Nucleic Acids Research Advance Access originally published online on October 11, 2007
Nucleic Acids Research 2008 36(Database issue):D943-D946; doi:10.1093/nar/gkm798
| ||||||||||||||||||||||||||||||||||||||||||||||||||||||||||||||||||||
Nucleic Acids Research, 2008, Vol. 36, Database issue D943-D946
© 2007 The Author(s)
This is an Open Access article distributed under the terms of the Creative Commons Attribution Non-Commercial License (http://creativecommons.org/licenses/by-nc/2.0/uk/) which permits unrestricted non-commercial use, distribution, and reproduction in any medium, provided the original work is properly cited.
This article appears in the following Nucleic Acids Research issue: Database issue [View the issue table of contents]
Articles |
The Generation Challenge Programme comparative plant stress-responsive gene catalogue
1Crop Research Informatics Laboratory – International Rice Research Institute (IRRI), DAPO Box 7777, Metro Manila, Philippines, 2National Center for Genetic Engineering and Biotechnology, 113 Thailand Science Park, Phahonyothin Road, Klong 1, Klong Luang, Pathumthani 12120, Thailand, 3Centre International de Recherche Agronomique pour le Développement (CIRAD), Avenue Agropolis, 34398 Montpellier, Cedex 5, France, 4Bioversity International, Via dei Tre Denari 472/a, 00057 Maccarese, Rome, Italy, 5Department of Bioengineering, University of California, 473 Evans Hall #1762, Berkeley, CA 94720, USA and 6Wageningen Universiteit & Researchcentrum (WUR), 6700 HB Wageningen, Germany
* To whom correspondence should be addressed. Tel: +63 2 580 5600; Fax: +63 2 580 5699; Email: r.bruskiewich{at}cgiar.org
Received August 14, 2007. Revised September 16, 2007. Accepted September 17, 2007.
| ABSTRACT |
|---|
|
|
|---|
The Generation Challenge Programme (GCP; www.generationcp.org) has developed an online resource documenting stress-responsive genes comparatively across plant species. This public resource is a compendium of protein families, phylogenetic trees, multiple sequence alignments (MSA) and associated experimental evidence. The central objective of this resource is to elucidate orthologous and paralogous relationships between plant genes that may be involved in response to environmental stress, mainly abiotic stresses such as water deficit (drought). The web-based graphical user interface (GUI) of the resource includes query and visualization tools that allow diverse searches and browsing of the underlying project database. The web interface can be accessed at http://dayhoff.generationcp.org.
| INTRODUCTION |
|---|
|
|
|---|
Comparative biology provides valuable insights into organismal function and evolution, highlighting the divergence and conservation of gene families and biological processes. In order to cross-reference genes from one species to other related species, accurate predictions of orthologous and paralogous relationships are necessary. Such cross-referencing potentially permits researchers to infer the molecular functions of genes lacking such annotation from experiments in other, better-characterized organisms. Paralogous genes arising from ancient duplication events are likely to have diverged in function, whereas orthologous genes with common ancestry separated only by speciation are more likely to retain identical or highly similar function over evolutionary time (1,2). Such orthologous and paralogous gene loci almost invariably share some common molecular characteristics; thus, important inferences of function may be possible once these relationships are clearly defined.

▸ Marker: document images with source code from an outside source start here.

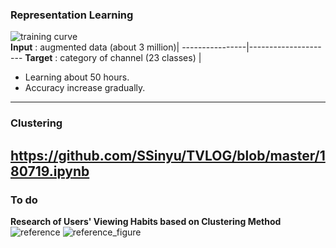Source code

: ### Representation Learning
![training curve](https://github.com/SSinyu/TVLOG/blob/master/img/training_curve_3day.PNG)  
**Input** : augmented data (about 3 million)|
----------------|---------------------
**Target** : category of channel (23 classes) |
* Learning about 50 hours.
* Accuracy increase gradually.
-----
### Clustering
https://github.com/SSinyu/TVLOG/blob/master/180719.ipynb
-----
### To do
**Research of Users' Viewing Habits based on Clustering Method**
![reference](https://github.com/SSinyu/TVLOG/blob/master/img/index.PNG)
![reference_figure](https://github.com/SSinyu/TVLOG/blob/master/img/index_figure.PNG)
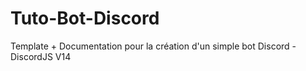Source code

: # Tuto-Bot-Discord
Template + Documentation pour la création d'un simple bot Discord - DiscordJS V14
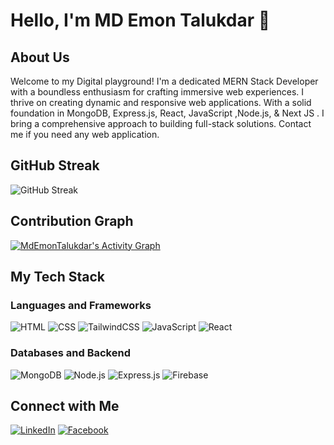 # Hello, I'm MD Emon Talukdar 👋

## About Us
Welcome to my Digital playground! I'm a dedicated MERN Stack Developer with a boundless enthusiasm for crafting immersive web experiences.
 I thrive on creating dynamic and responsive web applications. With a solid foundation in MongoDB, Express.js, React, JavaScript ,Node.js, & Next JS . I bring a comprehensive approach to building full-stack solutions. 
Contact me if you need any web application.

## GitHub Streak

![GitHub Streak](https://github-readme-streak-stats.herokuapp.com/?user=emon50666&show&theme=radical)


## Contribution Graph

[![MdEmonTalukdar's Activity Graph](https://github-readme-activity-graph.vercel.app/graph?username=emon50666&show&theme=react-dark)](https://github.com/emon50666&show)






## My Tech Stack

### Languages and Frameworks

![HTML](https://img.shields.io/badge/html-%23E34F26.svg?style=for-the-badge&logo=html5&logoColor=white)
![CSS](https://img.shields.io/badge/css-%231572B6.svg?style=for-the-badge&logo=css3&logoColor=white)
![TailwindCSS](https://img.shields.io/badge/tailwindcss-%2338B2AC.svg?style=for-the-badge&logo=tailwind-css&logoColor=white)
![JavaScript](https://img.shields.io/badge/javascript-%23323330.svg?style=for-the-badge&logo=javascript&logoColor=%23F7DF1E)
![React](https://img.shields.io/badge/react-%2320232a.svg?style=for-the-badge&logo=react&logoColor=%2361DAFB)

### Databases and Backend

![MongoDB](https://img.shields.io/badge/mongodb-%2347A248.svg?style=for-the-badge&logo=mongodb&logoColor=white)
![Node.js](https://img.shields.io/badge/node.js-%2343853D.svg?style=for-the-badge&logo=node.js&logoColor=white)
![Express.js](https://img.shields.io/badge/express.js-%23404d59.svg?style=for-the-badge&logo=express&logoColor=%2361DAFB)
![Firebase](https://img.shields.io/badge/firebase-%23039BE5.svg?style=for-the-badge&logo=firebase)

## Connect with Me

[![LinkedIn](https://img.shields.io/badge/LinkedIn-blue?style=for-the-badge&logo=linkedin&logoColor=white)](https://www.linkedin.com/in/md-emon-talukdar/)
[![Facebook](https://img.shields.io/badge/Facebook-1877F2?style=for-the-badge&logo=facebook&logoColor=white)](https://www.facebook.com/profile.php?id=100080623072389)









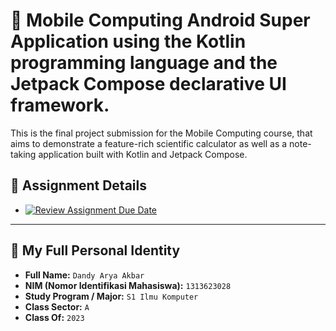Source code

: # 📱 Mobile Computing Android Super Application using the Kotlin programming language and the Jetpack Compose declarative UI framework.

This is the final project submission for the Mobile Computing course, that aims to demonstrate a feature-rich scientific calculator as well as a note-taking application built with Kotlin and Jetpack Compose.

## 📅 Assignment Details

- [![Review Assignment Due Date](https://classroom.github.com/assets/deadline-readme-button-22041afd0340ce965d47ae6ef1cefeee28c7c493a6346c4f15d667ab976d596c.svg)](https://classroom.github.com/a/0paiblyv)

---

## 👤 My Full Personal Identity

- **Full Name:** `Dandy Arya Akbar`
- **NIM (Nomor Identifikasi Mahasiswa):** `1313623028`
- **Study Program / Major:** `S1 Ilmu Komputer`
- **Class Sector:** `A`
- **Class Of:** `2023`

The Generation Challenge Programme (GCP; www.generationcp.org) is a global crop research consortium striving to apply comparative genomics and molecular analysis to plant genetic resources to enhance efforts in plant breeding for plant stress tolerance. Clustering of orthologous genes across multiple crop species is a powerful strategy for the identification of stress-responsive gene loci and their corresponding alleles of high agronomic value, for application in breeding for stress tolerance.
To facilitate cross-species gene functional analysis, the GCP commissioned a project to assemble tools for the compilation and visualization of comparative information about stress-responsive genes. The result is an online resource, code-named Dayhoff, after Margaret Dayhoff, the famous early pioneer in comparative analysis of sequences.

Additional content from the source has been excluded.